• [Work required] Each line that contains "label" needs to be copied from the listing.
____ Source material
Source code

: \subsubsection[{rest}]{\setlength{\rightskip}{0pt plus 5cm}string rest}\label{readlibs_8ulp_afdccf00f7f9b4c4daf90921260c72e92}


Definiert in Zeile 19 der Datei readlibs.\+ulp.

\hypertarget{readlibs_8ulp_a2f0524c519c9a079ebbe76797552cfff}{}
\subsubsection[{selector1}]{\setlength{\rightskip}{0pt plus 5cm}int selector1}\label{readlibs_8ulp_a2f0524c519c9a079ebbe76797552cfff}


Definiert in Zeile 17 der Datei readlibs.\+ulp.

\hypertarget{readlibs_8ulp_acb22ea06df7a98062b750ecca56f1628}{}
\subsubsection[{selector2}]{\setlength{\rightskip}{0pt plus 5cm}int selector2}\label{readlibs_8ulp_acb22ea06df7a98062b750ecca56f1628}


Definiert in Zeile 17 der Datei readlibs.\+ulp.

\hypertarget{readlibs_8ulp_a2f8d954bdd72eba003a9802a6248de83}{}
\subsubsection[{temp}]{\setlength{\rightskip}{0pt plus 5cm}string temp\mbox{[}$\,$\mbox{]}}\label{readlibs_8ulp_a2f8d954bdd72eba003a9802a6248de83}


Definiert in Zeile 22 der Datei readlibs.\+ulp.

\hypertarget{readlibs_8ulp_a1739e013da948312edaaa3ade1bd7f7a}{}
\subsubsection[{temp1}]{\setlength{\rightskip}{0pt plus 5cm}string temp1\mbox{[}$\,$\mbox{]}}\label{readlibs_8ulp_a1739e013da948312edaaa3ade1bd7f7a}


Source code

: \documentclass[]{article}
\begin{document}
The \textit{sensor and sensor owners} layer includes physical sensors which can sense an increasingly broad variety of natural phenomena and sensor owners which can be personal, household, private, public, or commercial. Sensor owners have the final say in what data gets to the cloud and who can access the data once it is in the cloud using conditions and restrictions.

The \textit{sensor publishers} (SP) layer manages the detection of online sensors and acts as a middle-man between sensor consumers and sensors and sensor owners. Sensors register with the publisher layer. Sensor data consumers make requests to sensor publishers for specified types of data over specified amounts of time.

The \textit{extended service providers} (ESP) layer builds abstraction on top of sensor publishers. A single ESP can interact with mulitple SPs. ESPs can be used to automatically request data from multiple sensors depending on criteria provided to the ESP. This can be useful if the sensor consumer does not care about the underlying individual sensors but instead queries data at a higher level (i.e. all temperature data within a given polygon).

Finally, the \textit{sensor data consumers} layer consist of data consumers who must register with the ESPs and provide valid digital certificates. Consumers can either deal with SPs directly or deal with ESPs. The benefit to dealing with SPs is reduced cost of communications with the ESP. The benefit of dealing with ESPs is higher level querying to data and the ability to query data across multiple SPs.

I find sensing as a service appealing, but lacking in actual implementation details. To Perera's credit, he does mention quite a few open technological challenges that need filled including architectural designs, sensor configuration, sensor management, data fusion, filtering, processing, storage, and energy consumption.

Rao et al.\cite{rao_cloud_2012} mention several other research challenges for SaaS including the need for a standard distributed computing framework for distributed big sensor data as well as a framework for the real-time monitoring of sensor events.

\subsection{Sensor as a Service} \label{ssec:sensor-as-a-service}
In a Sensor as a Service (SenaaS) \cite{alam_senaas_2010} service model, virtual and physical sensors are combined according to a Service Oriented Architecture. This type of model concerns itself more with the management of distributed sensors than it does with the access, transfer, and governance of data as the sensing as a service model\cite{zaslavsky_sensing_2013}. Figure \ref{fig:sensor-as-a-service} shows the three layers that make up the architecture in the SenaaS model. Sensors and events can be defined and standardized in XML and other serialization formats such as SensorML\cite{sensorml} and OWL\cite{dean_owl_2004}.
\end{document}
________
• [Solution for this problem]
: \subsubsection[{rest}]{\setlength{\rightskip}{0pt plus 5cm}string rest}\label{readlibs_8ulp_afdccf00f7f9b4c4daf90921260c72e92}
\subsubsection[{selector1}]{\setlength{\rightskip}{0pt plus 5cm}int selector1}\label{readlibs_8ulp_a2f0524c519c9a079ebbe76797552cfff}
\subsubsection[{selector2}]{\setlength{\rightskip}{0pt plus 5cm}int selector2}\label{readlibs_8ulp_acb22ea06df7a98062b750ecca56f1628}
\subsubsection[{temp}]{\setlength{\rightskip}{0pt plus 5cm}string temp\mbox{[}$\,$\mbox{]}}\label{readlibs_8ulp_a2f8d954bdd72eba003a9802a6248de83}
\subsubsection[{temp1}]{\setlength{\rightskip}{0pt plus 5cm}string temp1\mbox{[}$\,$\mbox{]}}\label{readlibs_8ulp_a1739e013da948312edaaa3ade1bd7f7a}
\subsection{Sensor as a Service} \label{ssec:sensor-as-a-service}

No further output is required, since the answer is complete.